Ore intermedie tra un servizio e l’altro non retribuite: anche se dovesse essere prevista la prestazione del servizio giornaliero presso due clienti diversi, il tempo tra un servizio e l’altro non sarà retribuito.

Permessi annuali soppressi: i permessi sono stati ritenuti superflui e, quindi, rinunciabili. In fondo, lavorare 182 ore medie mensili, con un’articolazione di 6 giorni di lavoro e 1 di riposo, può bastare (secondo azienda e sindacato) per garantire il recupero delle energie psico-fisiche. I permessi possono, quindi, essere aboliti.

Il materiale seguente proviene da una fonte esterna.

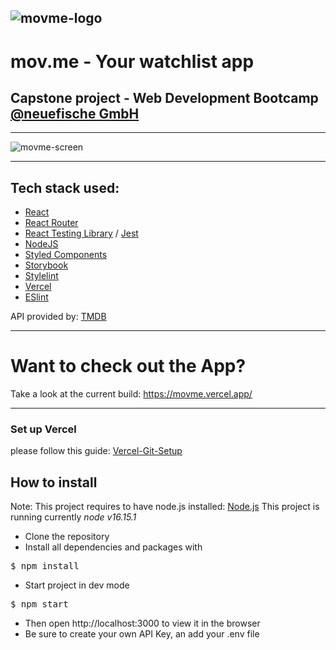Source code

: ![movme-logo](https://user-images.githubusercontent.com/74057596/180731590-7f04a2ed-1128-4021-ad57-495cac535bd8.png)
---
# mov.me - Your watchlist app

## Capstone project - Web Development Bootcamp [@neuefische GmbH](https://www.neuefische.de)

---

![movme-screen](https://user-images.githubusercontent.com/74057596/180635521-0d40f1e5-43d3-441c-b48c-24a1601a9326.jpg)

---

## Tech stack used:

- [React](https://reactjs.org/)
- [React Router](https://reactrouter.com/le)
- [React Testing Library](https://testing-library.com/) / [Jest](https://jestjs.io/)
- [NodeJS](https://nodejs.org/)
- [Styled Components](https://www.styled-components.com/)
- [Storybook](https://storybook.js.org/)
- [Stylelint](https://stylelint.io/)
- [Vercel](https://vercel.com/)
- [ESlint](https://eslint.org/)


API provided by: [TMDB](https://www.themoviedb.org/)

---

# Want to check out the App?

Take a look at the current build: https://movme.vercel.app/

---

### Set up Vercel 

please follow this guide: [Vercel-Git-Setup](https://vercel.com/docs/concepts/git)

## How to install

Note: This project requires to have node.js installed: [Node.js](https://nodejs.org/en/)
This project is running currently _node v16.15.1_

- Clone the repository
- Install all dependencies and packages with
<pre>
$ npm install
</pre>

- Start project in dev mode
<pre>
$ npm start
</pre>
- Then open http://localhost:3000 to view it in the browser
- Be sure to create your own API Key, an add your .env file
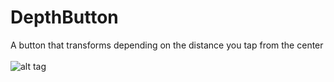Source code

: # DepthButton
A button that transforms depending on the distance you tap from the center
<br><br>
![alt tag](http://i.giphy.com/QrVru4Ae1GjzW.gif)

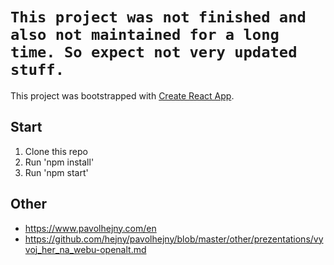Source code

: # `This project was not finished and also not maintained for a long time. So expect not very updated stuff.`


This project was bootstrapped with [Create React App](https://github.com/facebookincubator/create-react-app).

## Start
1) Clone this repo
2) Run 'npm install'
3) Run 'npm start'


## Other

- https://www.pavolhejny.com/en
- https://github.com/hejny/pavolhejny/blob/master/other/prezentations/vyvoj_her_na_webu-openalt.md
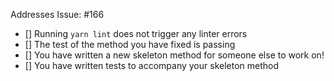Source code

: <!-- Make sure to replace this with the related Issue so we can keep track of everything! I.E. Addresses Issue: #187 -->
Addresses Issue: #166

<!-- Make sure these boxes are checked before submitting this pull request! Thank you!! -->
<!-- To check the boxes, simply replace "[]" with "[x] -->

- [] Running `yarn lint` does not trigger any linter errors
- [] The test of the method you have fixed is passing
- [] You have written a new skeleton method for someone else to work on!
- [] You have written tests to accompany your skeleton method
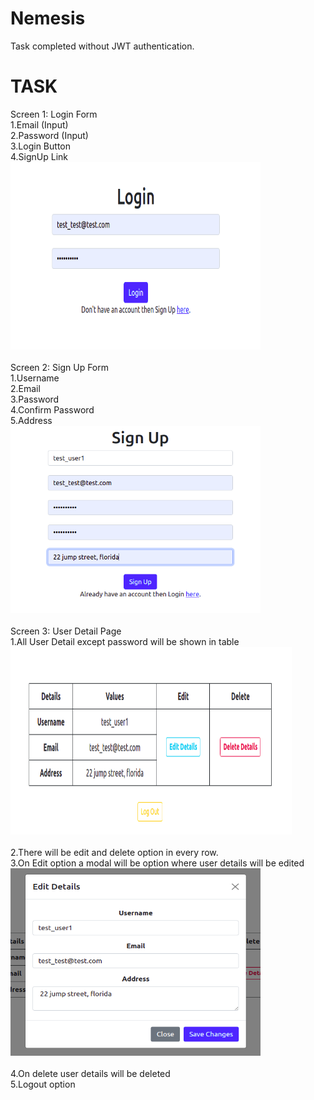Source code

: # Nemesis
Task completed without JWT authentication.

# TASK

 Screen 1: Login Form\
1.Email (Input)\
2.Password (Input)\
3.Login Button\
4.SignUp Link\
<img src="ss1.png" alt="Login Page" width="400" height="300">\
\
Screen 2: Sign Up Form\
1.Username\
2.Email\
3.Password\
4.Confirm Password\
5.Address\
<img src="ss2.png" alt="SignUP Page" width="400" height="300">\
\
Screen 3: User Detail Page\
1.All User Detail except password will be shown in table\
<img src="ss3.png" alt="Details Table" width="450" height="300">\
\
2.There will be edit and delete option in every row.\
3.On Edit option a modal will be option where user details will be edited\
<img src="ss4.png" alt="Edit Details" width="400" height="300">\
\
4.On delete user details will be deleted\
5.Logout option
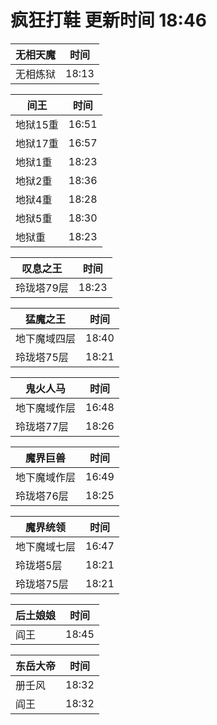 # 疯狂打鞋 更新时间 18:46

| 无相天魔   | 时间    |
|--------|-------|
| 无相炼狱 | 18:13 |

| 间王   | 时间    |
|--------|-------|
| 地狱15重 | 16:51 |
| 地狱17重 | 16:57 |
| 地狱1重 | 18:23 |
| 地狱2重 | 18:36 |
| 地狱4重 | 18:28 |
| 地狱5重 | 18:30 |
| 地狱重 | 18:23 |

| 叹息之王   | 时间    |
|--------|-------|
| 玲珑塔79层 | 18:23 |

| 猛魔之王   | 时间    |
|--------|-------|
| 地下魔域四层 | 18:40 |
| 玲珑塔75层 | 18:21 |

| 鬼火人马   | 时间    |
|--------|-------|
| 地下魔域作层 | 16:48 |
| 玲珑塔77层 | 18:26 |

| 魔界巨兽   | 时间    |
|--------|-------|
| 地下魔域作层 | 16:49 |
| 玲珑塔76层 | 18:25 |

| 魔界统领   | 时间    |
|--------|-------|
| 地下魔域七层 | 16:47 |
| 玲珑塔5层 | 18:21 |
| 玲珑塔75层 | 18:21 |

| 后土娘娘   | 时间    |
|--------|-------|
| 阎王 | 18:45 |

| 东岳大帝   | 时间    |
|--------|-------|
| 册壬风 | 18:32 |
| 阎王 | 18:32 |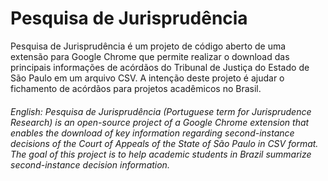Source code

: # Pesquisa de Jurisprudência

Pesquisa de Jurisprudência é um projeto de código aberto de uma extensão para Google Chrome que permite realizar o download das principais informações de acórdãos do Tribunal de Justiça do Estado de São Paulo em um arquivo CSV. A intenção deste projeto é ajudar o fichamento de acórdãos para projetos acadêmicos no Brasil.

###### *English: Pesquisa de Jurisprudência (Portuguese term for Jurisprudence Research) is an open-source project of a Google Chrome extension that enables the download of key information regarding second-instance decisions of the Court of Appeals of the State of São Paulo in CSV format. The goal of this project is to help academic students in Brazil summarize second-instance decision information.*
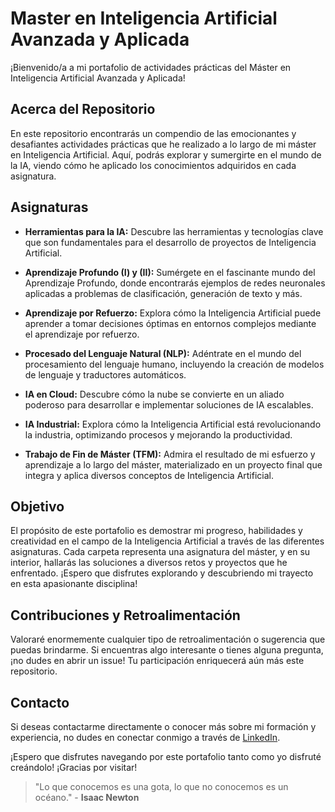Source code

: # Master en Inteligencia Artificial Avanzada y Aplicada

¡Bienvenido/a a mi portafolio de actividades prácticas del Máster en Inteligencia Artificial Avanzada y Aplicada!

## Acerca del Repositorio

En este repositorio encontrarás un compendio de las emocionantes y desafiantes actividades prácticas que he realizado a lo largo de mi máster en Inteligencia Artificial. Aquí, podrás explorar y sumergirte en el mundo de la IA, viendo cómo he aplicado los conocimientos adquiridos en cada asignatura.

## Asignaturas 

- **Herramientas para la IA:** Descubre las herramientas y tecnologías clave que son fundamentales para el desarrollo de proyectos de Inteligencia Artificial.

- **Aprendizaje Profundo (I) y (II):** Sumérgete en el fascinante mundo del Aprendizaje Profundo, donde encontrarás ejemplos de redes neuronales aplicadas a problemas de clasificación, generación de texto y más.

- **Aprendizaje por Refuerzo:** Explora cómo la Inteligencia Artificial puede aprender a tomar decisiones óptimas en entornos complejos mediante el aprendizaje por refuerzo.

- **Procesado del Lenguaje Natural (NLP):** Adéntrate en el mundo del procesamiento del lenguaje humano, incluyendo la creación de modelos de lenguaje y traductores automáticos.

- **IA en Cloud:** Descubre cómo la nube se convierte en un aliado poderoso para desarrollar e implementar soluciones de IA escalables.

- **IA Industrial:** Explora cómo la Inteligencia Artificial está revolucionando la industria, optimizando procesos y mejorando la productividad.

- **Trabajo de Fin de Máster (TFM):** Admira el resultado de mi esfuerzo y aprendizaje a lo largo del máster, materializado en un proyecto final que integra y aplica diversos conceptos de Inteligencia Artificial.

## Objetivo

El propósito de este portafolio es demostrar mi progreso, habilidades y creatividad en el campo de la Inteligencia Artificial a través de las diferentes asignaturas. Cada carpeta representa una asignatura del máster, y en su interior, hallarás las soluciones a diversos retos y proyectos que he enfrentado. ¡Espero que disfrutes explorando y descubriendo mi trayecto en esta apasionante disciplina!

## Contribuciones y Retroalimentación

Valoraré enormemente cualquier tipo de retroalimentación o sugerencia que puedas brindarme. Si encuentras algo interesante o tienes alguna pregunta, ¡no dudes en abrir un issue! Tu participación enriquecerá aún más este repositorio.

## Contacto

Si deseas contactarme directamente o conocer más sobre mi formación y experiencia, no dudes en conectar conmigo a través de [LinkedIn](https://www.linkedin.com/in/borja-esteve-data-scientist/).

¡Espero que disfrutes navegando por este portafolio tanto como yo disfruté creándolo! ¡Gracias por visitar!

> "Lo que conocemos es una gota, lo que no conocemos es un océano." - **Isaac Newton**




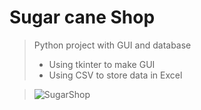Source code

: # **Sugar cane Shop**
>Python project with GUI and database 
 >- Using tkinter to make GUI 
 >- Using CSV to store data in Excel
   

> ![SugarShop](https://user-images.githubusercontent.com/115734048/213588099-c50ac11b-223b-4e73-89e7-82e6373aeeb1.gif)
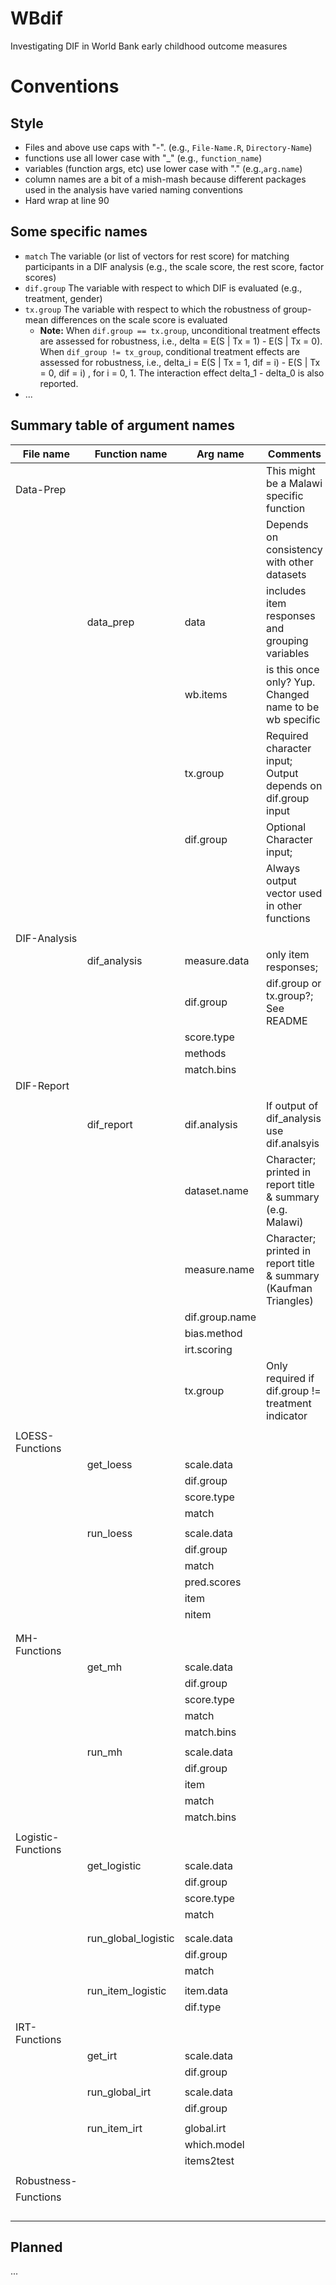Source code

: # WBdif

Investigating DIF in World Bank early childhood outcome measures

#  Conventions

## Style
* Files and above use caps with "-". (e.g., `File-Name.R`, `Directory-Name`)
* functions use all lower case with "\_" (e.g., `function_name`)
* variables (function args, etc) use lower case with "." (e.g.,`arg.name`)
* column names are a bit of a mish-mash because different packages used in the analysis have varied naming conventions
* Hard wrap at line 90

## Some specific names
* `match` The variable (or list of vectors for rest score) for matching participants in a DIF analysis (e.g., the scale score, the rest score, factor scores)
* `dif.group` The variable with respect to which DIF is evaluated (e.g., treatment, gender)
* `tx.group` The variable with respect to which the robustness of group-mean differences on the scale score is evaluated
  * **Note:** When `dif.group == tx.group`, unconditional treatment effects are assessed for robustness, i.e., delta = E(S | Tx = 1) - E(S | Tx = 0). When `dif_group != tx_group`, conditional treatment effects are assessed for robustness, i.e.,  delta_i = E(S | Tx = 1, dif = i) - E(S | Tx = 0, dif = i) , for i = 0, 1. The interaction effect delta_1 - delta_0 is also reported.
* ...

## Summary table of argument names

| File name       | Function name | Arg name                   | Comments                                                 |
| --------------- | ------------- | -------------------------- | -------------------------------------------------------- |
| Data-Prep       |               |                            | This might be a Malawi specific function                 |
|                 |               |                            |   Depends on consistency with other datasets             |
|                 | data\_prep    | data                       | includes item responses and grouping variables           |
|                 |               | wb.items                   | is this once only?  Yup. Changed name to be wb specific  |
|                 |               | tx.group                   | Required character input; Output depends on dif.group input   |
|                 |               | dif.group                  | Optional Character input;
|                 |               |                            |   Always output vector used in other functions           |
|                 |               |                            |                                                          |
| DIF-Analysis    |               |                            |                                                          |
|                 | dif\_analysis | measure.data               | only item responses;                                       |
|                 |               | dif.group                  | dif.group or tx.group?; See README                      |
|                 |               | score.type                 |                                                           |
|                 |               | methods                    |                                                           |
|                 |               | match.bins                 |                                                           |
| DIF-Report      |               |                            |                                                           |
|                 |               |                            |                                                           |
|                 | dif\_report   | dif.analysis               | If output of dif\_analysis use dif.analsyis               |
|                 |               | dataset.name               | Character; printed in report title & summary (e.g. Malawi)|
|                 |               | measure.name               | Character; printed in report title & summary (Kaufman Triangles) |
|                 |               | dif.group.name             |                                                           |
|                 |               | bias.method                |                                                          |
|                 |               | irt.scoring                |                             |
|                 |               | tx.group                   | Only required if dif.group != treatment indicator        |
|                 |               |                            |                                                          |
| LOESS-Functions |               |                            |                                                          |
|                 | get\_loess    | scale.data                 |                                                          |
|                 |               | dif.group                  |                         |
|                 |               | score.type                 |                                                          |
|                 |               | match                      |                                                          |
|                 |               |                            |                                                          |
|                 | run\_loess    | scale.data                 |                                                          |
|                 |               | dif.group                  |                                                          |
|                 |               | match                      |                                                          |
|                 |               | pred.scores                |                                                          |
|                 |               | item                       |                                                          |
|                 |               | nitem                      |                                                          |
|                 |               |                            |                                                          |
|                 |               |                            |                                                          |
| MH-Functions    |               |                            |                                                          |
|                 | get\_mh       | scale.data                 |                                                          |
|                 |               | dif.group                  |                                                          |
|                 |               | score.type                 |                                                          |
|                 |               | match                      |                                                          |
|                 |               | match.bins                 |                                                          |
|                 |               |                            |                                                          |
|                 | run\_mh       | scale.data                 |                                                          |
|                 |               | dif.group                  |                                                          |
|                 |               | item                       |                                                          |
|                 |               | match                      |                                                          |
|                 |               | match.bins                 |                                                          |
|                 |               |                            |                                                          |
| Logistic-Functions |            |                            |                                                          |
|                 | get\_logistic | scale.data                 |                                                          |
|                 |               | dif.group                  |                                                          |
|                 |               | score.type                 |                                                          |
|                 |               | match                      |                                                          |
|                 |               |                            |                                                          |
|                 |               |                            |                                                          |
|                 | run\_global\_logistic | scale.data                           |                                                          |
|                 |               | dif.group                           |                                                          |
|                 |               | match                           |                                                          |
|                 |               |                            |                                                          |
|                 | run\_item\_logistic | item.data                           |                                                          |
|                 |               | dif.type                           |                                                          |
|                 |               |                            |                                                          |
| IRT-Functions   |               |                            |                                                          |
|                 | get\_irt      | scale.data                 |                                                          |
|                 |               | dif.group                  |                                                          ||                 |               |                            |                                                          |
|                 |               |                            |                                                          |
|                 | run\_global\_irt| scale.data                 |                                                          |
|                 |               | dif.group                  |                                                          ||                 |               |                            |                                                          |
|                 |               |                            |                                                          |
|                 | run\_item\_irt| global.irt                 |                                                          |
|                 |               | which.model                |                                                          |
|                 |               | items2test                 |                                                          |
|                 |               |                            |                                                          |
| Robustness-     |               |                            |                                                          |
|    Functions    |               |                            |                                                          |
|                 |               |                            |                                                          |
|                 |               |                            |                                                          |
|                 |               |                            |                                                          |
|                 |               |                            |                                                          |


## Planned

...
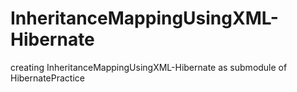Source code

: # InheritanceMappingUsingXML-Hibernate
creating InheritanceMappingUsingXML-Hibernate as submodule of HibernatePractice
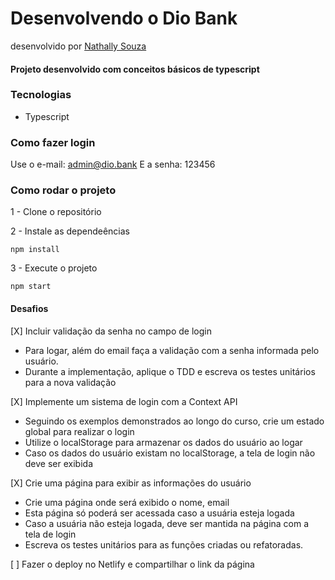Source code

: # Desenvolvendo o Dio Bank
desenvolvido por [Nathally Souza](https://github.com/nathyts)

#### Projeto desenvolvido com conceitos básicos de typescript

### Tecnologias
- Typescript

### Como fazer login

Use o e-mail: admin@dio.bank
E a senha: 123456

### Como rodar o projeto

1 - Clone o repositório

2 - Instale as dependeências
    
    npm install

3 - Execute o projeto

    npm start

#### Desafios
[X] Incluir validação da senha no campo de login
  - Para logar, além do email faça a validação com a senha informada pelo usuário. 
  - Durante a implementação, aplique o TDD e escreva os testes unitários para a nova validação 

[X] Implemente um sistema de login com a Context API
  - Seguindo os exemplos demonstrados ao longo do curso, crie um estado global para realizar o login 
  - Utilize o localStorage para armazenar os dados do usuário ao logar 
  - Caso os dados do usuário existam no localStorage, a tela de login não deve ser exibida 

[X] Crie uma página para exibir as informações do usuário
  - Crie uma página onde será exibido o nome, email
  - Esta página só poderá ser acessada caso a usuária esteja logada
  - Caso a usuária não esteja logada, deve ser mantida na página com a tela de login
  - Escreva os testes unitários para as funções criadas ou refatoradas.

[ ] Fazer o deploy no Netlify e compartilhar o link da página
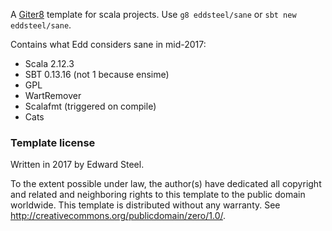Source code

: A [Giter8][g8] template for scala projects. Use `g8 eddsteel/sane` or
`sbt new eddsteel/sane`.

Contains what Edd considers sane in mid-2017:

* Scala 2.12.3
* SBT 0.13.16 (not 1 because ensime)
* GPL
* WartRemover
* Scalafmt (triggered on compile)
* Cats

### Template license
Written in 2017 by Edward Steel.

To the extent possible under law, the author(s) have dedicated all
copyright and related and neighboring rights to this template to the
public domain worldwide.  This template is distributed without any
warranty. See <http://creativecommons.org/publicdomain/zero/1.0/>.

[g8]: http://www.foundweekends.org/giter8/

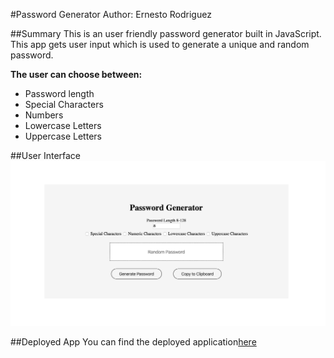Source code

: #Password Generator
Author: Ernesto Rodriguez

##Summary
This is an user friendly password generator built in JavaScript. This app gets user input which is used to generate a unique and random password.

**The user can choose between:**
* Password length
* Special Characters
* Numbers
* Lowercase Letters
* Uppercase Letters

##User Interface
![](./img/user_interface.png)

##Deployed App
You can find the deployed application[here](https://erodrigueztoimil.github.io/password_generator/)
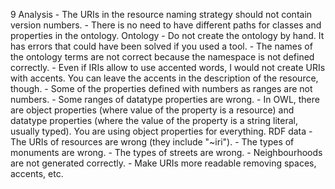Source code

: 9
    Analysis
        - The URIs in the resource naming strategy should not contain version numbers.
        - There is no need to have different paths for classes and properties in the ontology.
    Ontology
        - Do not create the ontology by hand. It has errors that could have been solved if you used a tool.
        - The names of the ontology terms are not correct because the namespace is not defined correctly.
        - Even if IRIs allow to use accented words, I would not  create URIs with accents. You can leave the accents in the description of the resource, though.
        - Some of the properties defined with numbers as ranges are not numbers.
        - Some ranges of datatype properties are wrong.
        - In OWL, there are object properties (where value of the property is a resource) and datatype properties (where the value of the property is a string literal, usually typed). You are using object properties for everything.
    RDF data
        - The URIs of resources are wrong (they include "~iri").
        - The types of monuments are wrong.
        - The types of streets are wrong.
        - Neighbourhoods are not generated correctly.
        - Make URIs more readable removing spaces, accents, etc.
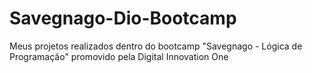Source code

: # Savegnago-Dio-Bootcamp
Meus projetos realizados dentro do bootcamp "Savegnago - Lógica de Programação" promovido pela Digital Innovation One
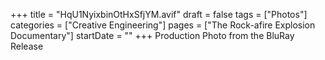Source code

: +++
title = "HqU1NyixbinOtHxSfjYM.avif"
draft = false
tags = ["Photos"]
categories = ["Creative Engineering"]
pages = ["The Rock-afire Explosion Documentary"]
startDate = ""
+++
Production Photo from the BluRay Release

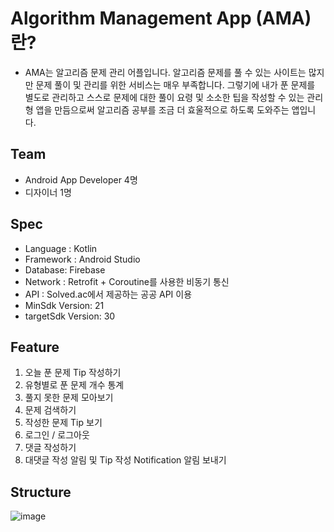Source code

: # Algorithm Management App (AMA)란?
- AMA는 알고리즘 문제 관리 어플입니다. 알고리즘 문제를 풀 수 있는 사이트는 많지만 문제 풀이 및 관리를 위한 서비스는 매우 부족합니다. 
그렇기에 내가 푼 문제를 별도로 관리하고 스스로 문제에 대한 풀이 요령 및 소소한 팁을 작성할 수 있는 관리형 앱을 만듬으로써 알고리즘 공부를 조금 더 효울적으로 하도록 도와주는 앱입니다.

## Team
- Android App Developer 4명
- 디자이너 1명


## Spec
- Language : Kotlin
- Framework : Android Studio
- Database: Firebase
- Network : Retrofit + Coroutine를 사용한 비동기 통신 
- API : Solved.ac에서 제공하는 공공 API 이용
- MinSdk Version: 21
- targetSdk Version: 30 

## Feature
1. 오늘 푼 문제 Tip 작성하기
2. 유형별로 푼 문제 개수 통계
3. 풀지 못한 문제 모아보기
4. 문제 검색하기
5. 작성한 문제 Tip 보기
6. 로그인 / 로그아웃 
7. 댓글 작성하기 
8. 대댓글 작성 알림 및 Tip 작성 Notification 알림 보내기

## Structure
![image](https://user-images.githubusercontent.com/45396949/138391307-d374ecca-27a3-4739-8a18-d1beceed61b0.png)
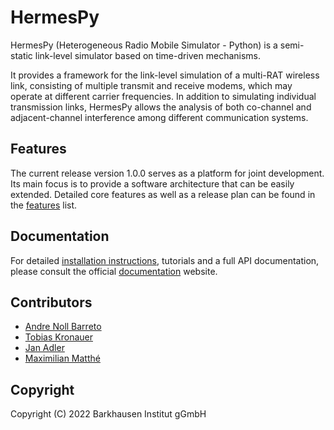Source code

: # HermesPy
HermesPy (Heterogeneous Radio Mobile Simulator - Python) is a semi-static link-level simulator based on time-driven mechanisms.

It provides a framework for the link-level simulation of a multi-RAT wireless link, consisting of
multiple transmit and receive modems, which may operate at different carrier frequencies. 
In addition to simulating individual transmission links, HermesPy allows the analysis of both co-channel and
adjacent-channel interference among different communication systems.

## Features

The current release version 1.0.0 serves as a platform for joint development.
Its main focus is to provide a software architecture that can be easily extended.
Detailed core features as well as a release plan can be found in the
[features](https://hermespy.org/features.html) list.

## Documentation

For detailed [installation instructions](https://hermespy.org/installation.html),
tutorials and a full API documentation, please consult the official
[documentation](https://hermespy.org/index.html) website.

## Contributors

* [Andre Noll Barreto](https://gitlab.com/anollba)
* [Tobias Kronauer](https://github.com/tokr-bit)
* [Jan Adler](https://github.com/adlerjan)
* [Maximilian Matthé](https://github.com/mmatthebi)

## Copyright
Copyright (C) 2022 Barkhausen Institut gGmbH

Indennità unica: il Sindacato si sarà chiesto perché applicare diverse indennità per le diverse tipologie di servizio quando se ne può applicare una forfetizzata da 3,50 euro. Una sola indennità forfetizzata che comprende ogni tipologia di servizio svolto sia diurno che notturno. Perché distinguere professionalità e rischio quando si può forfetizzare ed erogare un’indennità minore?

Dopo avere esaminato alcuni istituti in deroga, possiamo anche andare oltre proseguendo nella nostra lettura.

Divisa ed equipaggiamento: di norma, anzi storicamente, la divisa nella sua interezza e tutti gli strumenti di lavoro necessari allo svolgimento dei servizi vengono forniti dall’istituto che assume la guardia. Potrà essere di buona fattura o potrà essere di materiale scadente, ma è sempre l’istituto a fornirlo. Anche in questo caso, il Sindacato ha valutato l’opportunità di addossare il costo del vestiario ai lavoratori.  È così che l’art.18 dell’accordo di prossimità ricorda ai dipendenti dell’istituto che tutte le spese di vestiario sono interamente a loro carico. Praticamente, il Lavoratore è chiamato a pagarsi la divisa per lavorare. Ciò avviene anche per il costo dei rinnovi del decreto da guardia e per i titoli di polizia che sono a carico del dipendente. I titoli suono suoi, non vorremo mica farli pagare all’Istituto. Questo, presumo, sia stato il ragionamento a monte di tale decisione.

Insomma, un accordo di prossimità che, come avrete anche voi inteso, assicura un’ampia deregolamentazione dei vostri diritti, ma scritto con lo spirito di aiutare il lavoratore a superare questo momentaneo periodo di crisi che l’istituto di vigilanza vive ormai da diversi anni.

Il Sindacato, in astratto, dovrebbe concordare e sottoscrivere questi tipi di accordo al solo fine di garantire ai lavoratori il livello occupazionale. Tuttavia, personalmente, ritengo che far perdere ogni tutela su retribuzione, permessi, ferie, vestiario, indennità e qualche altra cosa che mi sarà sfuggita, non sia davvero un’azione tutelante. Tutelante per chi?

E poi, se ci pensiamo bene, anche l’Ispettorato del Lavoro ha validato questo accordo che ha ricevuto in deposito. Significa che un Organo Ispettivo e di garanzia lo ha ritenuto valido e applicabile. Quindi, forse, la responsabilità circa l’applicazione di questi articolati accordi non è da attribuire solo all’Istituto e al Sindacato che lo scrivono. È anche, e soprattutto aggiungerei, dell’Organo che lo valida.

Perché se è vero che l’istituto mira al proprio interesse e il Sindacato può non tutelare pienamente i diritti dei lavoratori, un Organo Istituzionale non si può permettere la leggerezza di non andare a fondo alla questione e sviscerare ogni singolo articolo al fine di valutare l’opportunità o meno di validare un simile accordo.

Inizio a credere che la colpa maggiore del declino del settore, non sia solo opera delle parti sociali, ma di chi dovrebbe controllare e si volta, ancora una volta, dall’altra parte.